Banking times in California could result in budget breaks in the recession. Legally mandatory payments for unused leave will not be suspended, and instead will take a blow to reduce the state department’s budget. Under state law, if leave or other earning time arises, it is considered compensation and must be used or cashed when an employee leaves, according to the California Department of Labor and Management Affairs.

“Balance is worth it and it’s in our minds because it increases over time,” said Elana Ortega, director of human resources in California. “So we’re thinking about it from the perspective of financial responsibility that will continue to increase each year as compensation increases.”

For example, Suhu, a prison-supervised dentist, paid $1.2 million on unused leave, and after last year’s pay bump, his lump payments increased by about $55,000. Suhu, who was not contacted for comment, retired in March on a state and 30 years later on a pension of $263,000.

Ortega said that during the pandemic, workers, and other parts of the United States, were unable to travel easily due to holidays. At the same time, the state balances the 2020 budget shortage by reducing employee salaries in exchange for two days of personal leave a month.

The office of nonpartisan legislative analysts estimated the days added at a time when people weren’t taking leave, which increased the state’s liability for unsavings on leave balances by hundreds of millions of dollars.

Some departments offer the opportunity to cash in up to 80 hours of unused vacation in the hopes of reducing liability for greater payments when workers retire with a higher salary. Between 2021 and 2023, the state’s vacation buyback program paid employees $288 million for unused hours. The program was not offered last year amid a deterioration in budget outlook.

Since 2022, Ortega said the state has started using holidays to see more people. That trend could continue to improve with work-to-work orders, she said.

In March, Newsom issued an executive order requiring about 95,000 state workers to return to their offices four days a week starting July 1.

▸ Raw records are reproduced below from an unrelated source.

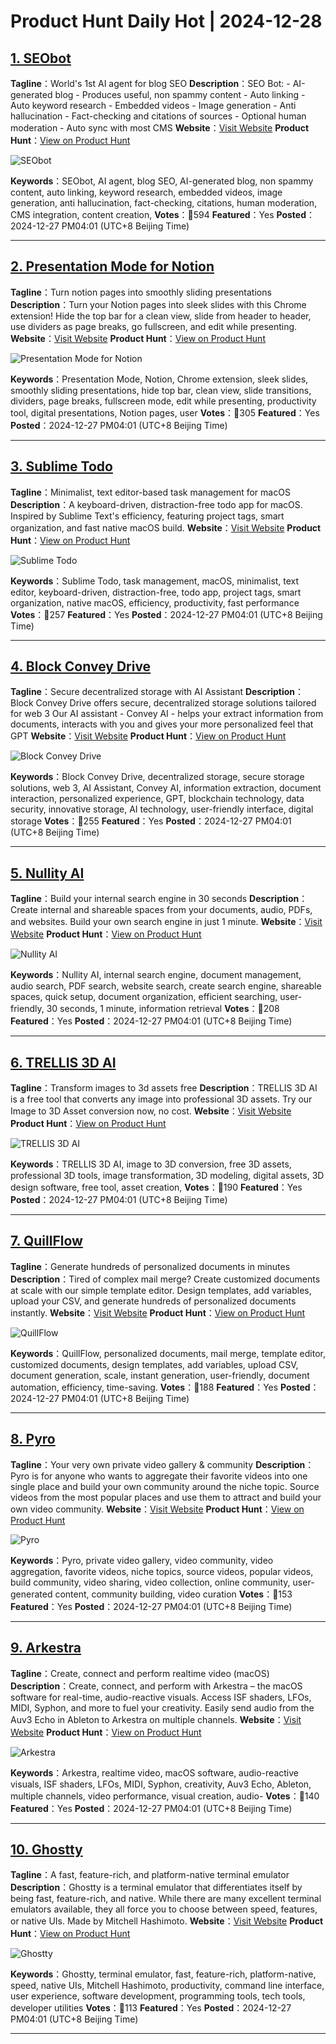 # Product Hunt Daily Hot | 2024-12-28

## [1. SEObot](https://www.producthunt.com/posts/seobot?utm_campaign=producthunt-api&utm_medium=api-v2&utm_source=Application%3A+phtrends+%28ID%3A+147529%29)
**Tagline**：World's 1st AI agent for blog SEO
**Description**：SEO Bot: - AI-generated blog - Produces useful, non spammy content - Auto linking - Auto keyword research - Embedded videos - Image generation - Anti hallucination - Fact-checking and citations of sources - Optional human moderation - Auto sync with most CMS
**Website**：[Visit Website](https://www.producthunt.com/r/MIHGL6OVK4XHSB?utm_campaign=producthunt-api&utm_medium=api-v2&utm_source=Application%3A+phtrends+%28ID%3A+147529%29)
**Product Hunt**：[View on Product Hunt](https://www.producthunt.com/posts/seobot?utm_campaign=producthunt-api&utm_medium=api-v2&utm_source=Application%3A+phtrends+%28ID%3A+147529%29)

![SEObot](https://ph-files.imgix.net/25a67937-d3e8-41b6-ae4c-68fd4f34b2d4.jpeg?auto=format&fit=crop&frame=1&h=512&w=1024)

**Keywords**：SEObot, AI agent, blog SEO, AI-generated blog, non spammy content, auto linking, keyword research, embedded videos, image generation, anti hallucination, fact-checking, citations, human moderation, CMS integration, content creation,
**Votes**：🔺594
**Featured**：Yes
**Posted**：2024-12-27 PM04:01 (UTC+8 Beijing Time)

---

## [2. Presentation Mode for Notion](https://www.producthunt.com/posts/presentation-mode-for-notion?utm_campaign=producthunt-api&utm_medium=api-v2&utm_source=Application%3A+phtrends+%28ID%3A+147529%29)
**Tagline**：Turn notion pages into smoothly sliding presentations
**Description**：Turn your Notion pages into sleek slides with this Chrome extension! Hide the top bar for a clean view, slide from header to header, use dividers as page breaks, go fullscreen, and edit while presenting.
**Website**：[Visit Website](https://www.producthunt.com/r/7FLCTHVSJF5HUB?utm_campaign=producthunt-api&utm_medium=api-v2&utm_source=Application%3A+phtrends+%28ID%3A+147529%29)
**Product Hunt**：[View on Product Hunt](https://www.producthunt.com/posts/presentation-mode-for-notion?utm_campaign=producthunt-api&utm_medium=api-v2&utm_source=Application%3A+phtrends+%28ID%3A+147529%29)

![Presentation Mode for Notion](https://ph-files.imgix.net/b8b265be-8672-403a-97fe-ea9e07202aa8.png?auto=format&fit=crop&frame=1&h=512&w=1024)

**Keywords**：Presentation Mode, Notion, Chrome extension, sleek slides, smoothly sliding presentations, hide top bar, clean view, slide transitions, dividers, page breaks, fullscreen mode, edit while presenting, productivity tool, digital presentations, Notion pages, user
**Votes**：🔺305
**Featured**：Yes
**Posted**：2024-12-27 PM04:01 (UTC+8 Beijing Time)

---

## [3. Sublime Todo](https://www.producthunt.com/posts/sublime-todo?utm_campaign=producthunt-api&utm_medium=api-v2&utm_source=Application%3A+phtrends+%28ID%3A+147529%29)
**Tagline**：Minimalist, text editor-based task management for macOS
**Description**：A keyboard-driven, distraction-free todo app for macOS. Inspired by Sublime Text's efficiency, featuring project tags, smart organization, and fast native macOS build.
**Website**：[Visit Website](https://www.producthunt.com/r/OWR42X22R754EO?utm_campaign=producthunt-api&utm_medium=api-v2&utm_source=Application%3A+phtrends+%28ID%3A+147529%29)
**Product Hunt**：[View on Product Hunt](https://www.producthunt.com/posts/sublime-todo?utm_campaign=producthunt-api&utm_medium=api-v2&utm_source=Application%3A+phtrends+%28ID%3A+147529%29)

![Sublime Todo](https://ph-files.imgix.net/3d84206a-eb64-483d-8229-a33f6f6fe699.png?auto=format&fit=crop&frame=1&h=512&w=1024)

**Keywords**：Sublime Todo, task management, macOS, minimalist, text editor, keyboard-driven, distraction-free, todo app, project tags, smart organization, native macOS, efficiency, productivity, fast performance
**Votes**：🔺257
**Featured**：Yes
**Posted**：2024-12-27 PM04:01 (UTC+8 Beijing Time)

---

## [4. Block Convey Drive](https://www.producthunt.com/posts/block-convey-drive?utm_campaign=producthunt-api&utm_medium=api-v2&utm_source=Application%3A+phtrends+%28ID%3A+147529%29)
**Tagline**：Secure decentralized storage with AI Assistant
**Description**：Block Convey Drive offers secure, decentralized storage solutions tailored for web 3 Our AI assistant - Convey AI - helps your extract information from documents, interacts with you and gives your more personalized feel that GPT
**Website**：[Visit Website](https://www.producthunt.com/r/YYVASS72G32N65?utm_campaign=producthunt-api&utm_medium=api-v2&utm_source=Application%3A+phtrends+%28ID%3A+147529%29)
**Product Hunt**：[View on Product Hunt](https://www.producthunt.com/posts/block-convey-drive?utm_campaign=producthunt-api&utm_medium=api-v2&utm_source=Application%3A+phtrends+%28ID%3A+147529%29)

![Block Convey Drive](https://ph-files.imgix.net/1b00c72d-f5b5-49d9-b19e-895c8600f8bc.png?auto=format&fit=crop&frame=1&h=512&w=1024)

**Keywords**：Block Convey Drive, decentralized storage, secure storage solutions, web 3, AI Assistant, Convey AI, information extraction, document interaction, personalized experience, GPT, blockchain technology, data security, innovative storage, AI technology, user-friendly interface, digital storage
**Votes**：🔺255
**Featured**：Yes
**Posted**：2024-12-27 PM04:01 (UTC+8 Beijing Time)

---

## [5. Nullity AI](https://www.producthunt.com/posts/nullity-ai?utm_campaign=producthunt-api&utm_medium=api-v2&utm_source=Application%3A+phtrends+%28ID%3A+147529%29)
**Tagline**：Build your internal search engine in 30 seconds
**Description**：Create internal and shareable spaces from your documents, audio, PDFs, and websites. Build your own search engine in just 1 minute.
**Website**：[Visit Website](https://www.producthunt.com/r/R4ZLHBAGYFUGOX?utm_campaign=producthunt-api&utm_medium=api-v2&utm_source=Application%3A+phtrends+%28ID%3A+147529%29)
**Product Hunt**：[View on Product Hunt](https://www.producthunt.com/posts/nullity-ai?utm_campaign=producthunt-api&utm_medium=api-v2&utm_source=Application%3A+phtrends+%28ID%3A+147529%29)

![Nullity AI](https://ph-files.imgix.net/160b7a07-daab-4135-9d26-9f746446c87b.png?auto=format&fit=crop&frame=1&h=512&w=1024)

**Keywords**：Nullity AI, internal search engine, document management, audio search, PDF search, website search, create search engine, shareable spaces, quick setup, document organization, efficient searching, user-friendly, 30 seconds, 1 minute, information retrieval
**Votes**：🔺208
**Featured**：Yes
**Posted**：2024-12-27 PM04:01 (UTC+8 Beijing Time)

---

## [6. TRELLIS 3D AI](https://www.producthunt.com/posts/trellis-3d-ai?utm_campaign=producthunt-api&utm_medium=api-v2&utm_source=Application%3A+phtrends+%28ID%3A+147529%29)
**Tagline**：Transform images to 3d assets free
**Description**：TRELLIS 3D AI is a free tool that converts any image into professional 3D assets. Try our Image to 3D Asset conversion now, no cost.
**Website**：[Visit Website](https://www.producthunt.com/r/FNDDSOYCV34HS7?utm_campaign=producthunt-api&utm_medium=api-v2&utm_source=Application%3A+phtrends+%28ID%3A+147529%29)
**Product Hunt**：[View on Product Hunt](https://www.producthunt.com/posts/trellis-3d-ai?utm_campaign=producthunt-api&utm_medium=api-v2&utm_source=Application%3A+phtrends+%28ID%3A+147529%29)

![TRELLIS 3D AI](https://ph-files.imgix.net/7b771267-164e-4553-a021-0c4536a114d2.jpeg?auto=format&fit=crop&frame=1&h=512&w=1024)

**Keywords**：TRELLIS 3D AI, image to 3D conversion, free 3D assets, professional 3D tools, image transformation, 3D modeling, digital assets, 3D design software, free tool, asset creation,
**Votes**：🔺190
**Featured**：Yes
**Posted**：2024-12-27 PM04:01 (UTC+8 Beijing Time)

---

## [7. QuillFlow](https://www.producthunt.com/posts/quillflow?utm_campaign=producthunt-api&utm_medium=api-v2&utm_source=Application%3A+phtrends+%28ID%3A+147529%29)
**Tagline**：Generate hundreds of personalized documents in minutes
**Description**：Tired of complex mail merge? Create customized documents at scale with our simple template editor. Design templates, add variables, upload your CSV, and generate hundreds of personalized documents instantly.
**Website**：[Visit Website](https://www.producthunt.com/r/QXVUNEXNMX76UT?utm_campaign=producthunt-api&utm_medium=api-v2&utm_source=Application%3A+phtrends+%28ID%3A+147529%29)
**Product Hunt**：[View on Product Hunt](https://www.producthunt.com/posts/quillflow?utm_campaign=producthunt-api&utm_medium=api-v2&utm_source=Application%3A+phtrends+%28ID%3A+147529%29)

![QuillFlow](https://ph-files.imgix.net/247d7ced-79bf-48a4-9505-99e24cab261b.png?auto=format&fit=crop&frame=1&h=512&w=1024)

**Keywords**：QuillFlow, personalized documents, mail merge, template editor, customized documents, design templates, add variables, upload CSV, document generation, scale, instant generation, user-friendly, document automation, efficiency, time-saving.
**Votes**：🔺188
**Featured**：Yes
**Posted**：2024-12-27 PM04:01 (UTC+8 Beijing Time)

---

## [8. Pyro](https://www.producthunt.com/posts/pyro-3?utm_campaign=producthunt-api&utm_medium=api-v2&utm_source=Application%3A+phtrends+%28ID%3A+147529%29)
**Tagline**：Your very own private video gallery & community
**Description**：Pyro is for anyone who wants to aggregate their favorite videos into one single place and build your own community around the niche topic. Source videos from the most popular places and use them to attract and build your own video community.
**Website**：[Visit Website](https://www.producthunt.com/r/B3JZB5FUN5LPRA?utm_campaign=producthunt-api&utm_medium=api-v2&utm_source=Application%3A+phtrends+%28ID%3A+147529%29)
**Product Hunt**：[View on Product Hunt](https://www.producthunt.com/posts/pyro-3?utm_campaign=producthunt-api&utm_medium=api-v2&utm_source=Application%3A+phtrends+%28ID%3A+147529%29)

![Pyro](https://ph-files.imgix.net/1d3c9bf5-aeba-4a34-b8a7-e0d4a4de94a2.jpeg?auto=format&fit=crop&frame=1&h=512&w=1024)

**Keywords**：Pyro, private video gallery, video community, video aggregation, favorite videos, niche topics, source videos, popular videos, build community, video sharing, video collection, online community, user-generated content, community building, video curation
**Votes**：🔺153
**Featured**：Yes
**Posted**：2024-12-27 PM04:01 (UTC+8 Beijing Time)

---

## [9. Arkestra](https://www.producthunt.com/posts/arkestra?utm_campaign=producthunt-api&utm_medium=api-v2&utm_source=Application%3A+phtrends+%28ID%3A+147529%29)
**Tagline**：Create, connect and perform realtime video (macOS)
**Description**：Create, connect, and perform with Arkestra – the macOS software for real-time, audio-reactive visuals. Access ISF shaders, LFOs, MIDI, Syphon, and more to fuel your creativity. Easily send audio from the Auv3 Echo in Ableton to Arkestra on multiple channels.
**Website**：[Visit Website](https://www.producthunt.com/r/TZWPFUCAWMTAFB?utm_campaign=producthunt-api&utm_medium=api-v2&utm_source=Application%3A+phtrends+%28ID%3A+147529%29)
**Product Hunt**：[View on Product Hunt](https://www.producthunt.com/posts/arkestra?utm_campaign=producthunt-api&utm_medium=api-v2&utm_source=Application%3A+phtrends+%28ID%3A+147529%29)

![Arkestra](https://ph-files.imgix.net/9d6c34dd-9d50-44a2-8e3c-2b9145f495d3.png?auto=format&fit=crop&frame=1&h=512&w=1024)

**Keywords**：Arkestra, realtime video, macOS software, audio-reactive visuals, ISF shaders, LFOs, MIDI, Syphon, creativity, Auv3 Echo, Ableton, multiple channels, video performance, visual creation, audio-
**Votes**：🔺140
**Featured**：Yes
**Posted**：2024-12-27 PM04:01 (UTC+8 Beijing Time)

---

## [10. Ghostty](https://www.producthunt.com/posts/ghostty?utm_campaign=producthunt-api&utm_medium=api-v2&utm_source=Application%3A+phtrends+%28ID%3A+147529%29)
**Tagline**：A fast, feature-rich, and platform-native terminal emulator
**Description**：Ghostty is a terminal emulator that differentiates itself by being fast, feature-rich, and native. While there are many excellent terminal emulators available, they all force you to choose between speed, features, or native UIs. Made by Mitchell Hashimoto.
**Website**：[Visit Website](https://www.producthunt.com/r/LVXRFS4KUUCCU2?utm_campaign=producthunt-api&utm_medium=api-v2&utm_source=Application%3A+phtrends+%28ID%3A+147529%29)
**Product Hunt**：[View on Product Hunt](https://www.producthunt.com/posts/ghostty?utm_campaign=producthunt-api&utm_medium=api-v2&utm_source=Application%3A+phtrends+%28ID%3A+147529%29)

![Ghostty](https://ph-files.imgix.net/9c0f3e67-6038-405c-8fc2-f1048fa2629c.png?auto=format&fit=crop&frame=1&h=512&w=1024)

**Keywords**：Ghostty, terminal emulator, fast, feature-rich, platform-native, speed, native UIs, Mitchell Hashimoto, productivity, command line interface, user experience, software development, programming tools, tech tools, developer utilities
**Votes**：🔺113
**Featured**：Yes
**Posted**：2024-12-27 PM04:01 (UTC+8 Beijing Time)

---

Managers are supposed to create plans to reduce savings for employees beyond the cap on vacation, but Ortega acknowledges that they are not always followed and “not evenly implemented across all departments.”

She said it’s not just financial liability to the state to encourage employees to take leave. It’s about “the health of our workforce.”

“That’s part of the reason we take the holidays,” she said. “You want people to take a break and refresh themselves.”

Jordan, a retired prison psychologist, said taking leave is sometimes difficult for people who work particularly important jobs.

“You start earning too much vacation and there’s only what you can take,” he said.